Tetrahydroberberine (THB), a reduced derivative of berberine, exhibits favorable pharmacological properties, including cardiovascular benefits and neuroprotective effects. However, its antitumor activity and underlying molecular mechanisms remain largely unexplored. B-cell lymphoma 2 (bcl-2), a key anti-apoptotic gene, is frequently overexpressed in various cancers, including nasopharyngeal carcinoma (NPC). In this study, we investigated the anti-NPC effects of THB and elucidated its antitumor mechanism through targeting bcl-2. Biophysical analyses demonstrated that THB specifically binds to and stabilizes the G-quadruplex (G4) structure within the bcl-2 promoter with high affinity.
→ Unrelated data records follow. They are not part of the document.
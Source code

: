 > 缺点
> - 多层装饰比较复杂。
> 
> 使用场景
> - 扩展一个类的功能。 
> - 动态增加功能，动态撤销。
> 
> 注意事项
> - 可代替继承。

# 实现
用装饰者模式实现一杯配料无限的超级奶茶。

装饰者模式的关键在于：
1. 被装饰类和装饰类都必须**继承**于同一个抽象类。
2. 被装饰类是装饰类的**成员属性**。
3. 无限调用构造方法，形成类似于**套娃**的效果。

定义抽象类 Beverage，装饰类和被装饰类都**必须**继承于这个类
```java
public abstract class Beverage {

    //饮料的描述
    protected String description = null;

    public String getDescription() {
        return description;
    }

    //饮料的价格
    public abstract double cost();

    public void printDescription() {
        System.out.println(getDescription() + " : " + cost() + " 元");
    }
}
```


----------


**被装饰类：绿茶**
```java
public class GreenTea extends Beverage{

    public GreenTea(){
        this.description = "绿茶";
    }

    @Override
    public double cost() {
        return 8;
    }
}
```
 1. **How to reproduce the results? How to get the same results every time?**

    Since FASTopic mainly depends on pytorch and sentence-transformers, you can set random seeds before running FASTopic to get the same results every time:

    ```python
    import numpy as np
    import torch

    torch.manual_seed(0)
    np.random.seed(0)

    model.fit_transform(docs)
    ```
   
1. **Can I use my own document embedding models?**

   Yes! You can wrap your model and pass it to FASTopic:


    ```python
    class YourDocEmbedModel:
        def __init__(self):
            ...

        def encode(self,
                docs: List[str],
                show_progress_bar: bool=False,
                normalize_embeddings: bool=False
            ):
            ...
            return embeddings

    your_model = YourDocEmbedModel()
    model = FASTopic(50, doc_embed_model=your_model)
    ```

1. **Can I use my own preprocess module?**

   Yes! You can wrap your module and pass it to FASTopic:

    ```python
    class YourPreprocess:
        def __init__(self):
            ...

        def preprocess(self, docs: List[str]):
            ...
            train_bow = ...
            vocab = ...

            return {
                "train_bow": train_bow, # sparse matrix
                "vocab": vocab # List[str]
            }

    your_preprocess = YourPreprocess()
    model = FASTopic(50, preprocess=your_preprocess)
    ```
Both in vitro and in vivo assays revealed that THB markedly inhibited NPC cell proliferation in a dose-dependent manner. Notably, THB treatment activated the mitochondrial apoptotic pathway, as evidenced by the upregulation of the pro-apoptotic protein Bax and cleaved caspase-3, accompanied by the downregulation of the anti-apoptotic protein bcl-2. Collectively, these findings indicate that THB induces apoptosis in NPC cells by targeting and stabilizing the bcl-2 G4 structure and modulating the Bax/bcl-2/caspase-3 signaling axis. This study highlights THB as a promising G4-stabilizing agent for cancer therapy and provides a theoretical foundation for the rational design of next-generation G4-targeted anticancer lead compounds.